RE: IE implementation of navigator.maxTouchPoints

Upon further discussion with the Windows input team, it looks like it's actually a Win7 bug that SM_DIGITIZER is false in these cases and that it's definitely not the case that this represents the difference between a touchscreen and a touchpad.  They advised against this using this pattern.  

Unfortunately, there is not a way to differentiate rogue touchpad drivers from touchscreen.  In Windows 8+, we're encouraging touchpad manufacturers to use Precision Touchpad, which enables the same scenarios without virtual touch drivers.
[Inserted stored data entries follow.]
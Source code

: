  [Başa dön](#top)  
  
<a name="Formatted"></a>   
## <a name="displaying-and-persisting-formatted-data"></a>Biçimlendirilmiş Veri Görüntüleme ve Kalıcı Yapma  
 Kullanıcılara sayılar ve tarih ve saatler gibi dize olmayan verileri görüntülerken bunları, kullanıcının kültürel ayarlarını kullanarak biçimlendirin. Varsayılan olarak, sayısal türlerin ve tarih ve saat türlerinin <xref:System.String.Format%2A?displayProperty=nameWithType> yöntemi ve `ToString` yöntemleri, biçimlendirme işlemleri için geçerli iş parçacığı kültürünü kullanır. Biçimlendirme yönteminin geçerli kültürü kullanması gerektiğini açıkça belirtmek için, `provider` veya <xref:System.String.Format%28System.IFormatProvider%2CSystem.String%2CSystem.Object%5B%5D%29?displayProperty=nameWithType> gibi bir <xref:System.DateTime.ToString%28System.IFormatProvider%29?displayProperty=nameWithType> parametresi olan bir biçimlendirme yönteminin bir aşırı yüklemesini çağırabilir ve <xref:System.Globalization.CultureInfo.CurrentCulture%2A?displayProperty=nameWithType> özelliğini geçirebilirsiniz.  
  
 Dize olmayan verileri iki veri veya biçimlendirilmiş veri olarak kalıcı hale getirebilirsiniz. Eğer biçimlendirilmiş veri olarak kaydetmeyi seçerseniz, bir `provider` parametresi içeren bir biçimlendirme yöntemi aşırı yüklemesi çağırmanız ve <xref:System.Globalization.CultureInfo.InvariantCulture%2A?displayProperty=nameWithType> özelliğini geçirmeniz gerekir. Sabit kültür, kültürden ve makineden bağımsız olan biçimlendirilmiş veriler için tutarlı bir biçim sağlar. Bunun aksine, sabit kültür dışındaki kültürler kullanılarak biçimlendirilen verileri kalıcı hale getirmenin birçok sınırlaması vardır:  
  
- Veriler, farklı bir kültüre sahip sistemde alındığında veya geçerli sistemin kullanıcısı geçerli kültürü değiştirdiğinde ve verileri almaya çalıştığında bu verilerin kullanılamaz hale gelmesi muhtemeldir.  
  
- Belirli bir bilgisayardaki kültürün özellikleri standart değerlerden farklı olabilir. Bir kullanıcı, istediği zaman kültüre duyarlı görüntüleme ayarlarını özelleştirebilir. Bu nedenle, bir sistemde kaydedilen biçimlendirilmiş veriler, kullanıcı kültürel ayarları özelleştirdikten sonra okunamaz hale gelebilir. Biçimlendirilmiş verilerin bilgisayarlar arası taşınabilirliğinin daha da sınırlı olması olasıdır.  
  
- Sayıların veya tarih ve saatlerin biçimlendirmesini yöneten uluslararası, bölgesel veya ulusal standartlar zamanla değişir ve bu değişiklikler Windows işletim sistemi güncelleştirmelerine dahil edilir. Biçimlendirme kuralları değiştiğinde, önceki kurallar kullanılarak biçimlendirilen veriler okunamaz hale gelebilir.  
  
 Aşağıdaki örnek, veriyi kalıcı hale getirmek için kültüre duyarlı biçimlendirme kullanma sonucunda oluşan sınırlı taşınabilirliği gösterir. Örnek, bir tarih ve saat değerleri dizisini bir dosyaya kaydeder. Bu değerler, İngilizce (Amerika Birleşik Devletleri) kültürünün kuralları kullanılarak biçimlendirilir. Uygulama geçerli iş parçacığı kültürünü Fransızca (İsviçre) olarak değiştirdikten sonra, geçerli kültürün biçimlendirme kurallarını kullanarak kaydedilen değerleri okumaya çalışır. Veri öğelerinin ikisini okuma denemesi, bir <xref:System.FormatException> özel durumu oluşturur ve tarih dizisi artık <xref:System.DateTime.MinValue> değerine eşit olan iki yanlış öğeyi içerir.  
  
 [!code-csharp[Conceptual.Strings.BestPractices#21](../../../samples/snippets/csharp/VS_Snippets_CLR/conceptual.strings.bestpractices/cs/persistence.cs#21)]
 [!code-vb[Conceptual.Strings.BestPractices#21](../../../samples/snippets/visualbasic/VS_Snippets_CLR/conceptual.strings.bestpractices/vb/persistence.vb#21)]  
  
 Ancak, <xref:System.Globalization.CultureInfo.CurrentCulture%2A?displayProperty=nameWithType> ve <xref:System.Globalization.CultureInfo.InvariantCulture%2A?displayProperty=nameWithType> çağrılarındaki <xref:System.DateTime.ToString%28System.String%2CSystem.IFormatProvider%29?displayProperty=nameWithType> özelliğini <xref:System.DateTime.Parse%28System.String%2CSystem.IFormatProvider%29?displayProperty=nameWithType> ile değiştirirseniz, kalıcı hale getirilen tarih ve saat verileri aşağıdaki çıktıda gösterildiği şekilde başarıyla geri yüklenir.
http://msdn.microsoft.com/en-us/library/windows/hardware/dn467317(v=vs.85).aspx 

-Jacob

-----Original Message-----
From: Jacob Rossi [mailto:Jacob.Rossi@microsoft.com] 
Sent: Friday, September 12, 2014 10:49 AM
To: Sangwhan Moon; Rick Byers
Cc: Sangwhan Moon; public-pointer-events@w3.org; David Bokan
Subject: RE: IE implementation of navigator.maxTouchPoints

On Wed, Sep 10, 2014 at 6:46 PM, Rick Byers <rbyers@chromium.org> wrote:
>
> Thank you!  Indeed it looks like this is Windows 7 only, and unlike IE we do still want to support touchscreens on Windows 7 (a small but non-trivial fraction of our touchscreen users are still on Windows 7).  It looks like SM_DIGITIZER is false in these cases, so I think we can try looking at SM_MAXIMUMTOUCHES only when SM_DIGITIZER is true. Sound reasonable to you?

I'm not an expert with these APIs. I have a mail thread with the Windows team that builds these APIs asking for advice and any implications of the design you suggested. I'll let you know what I find out.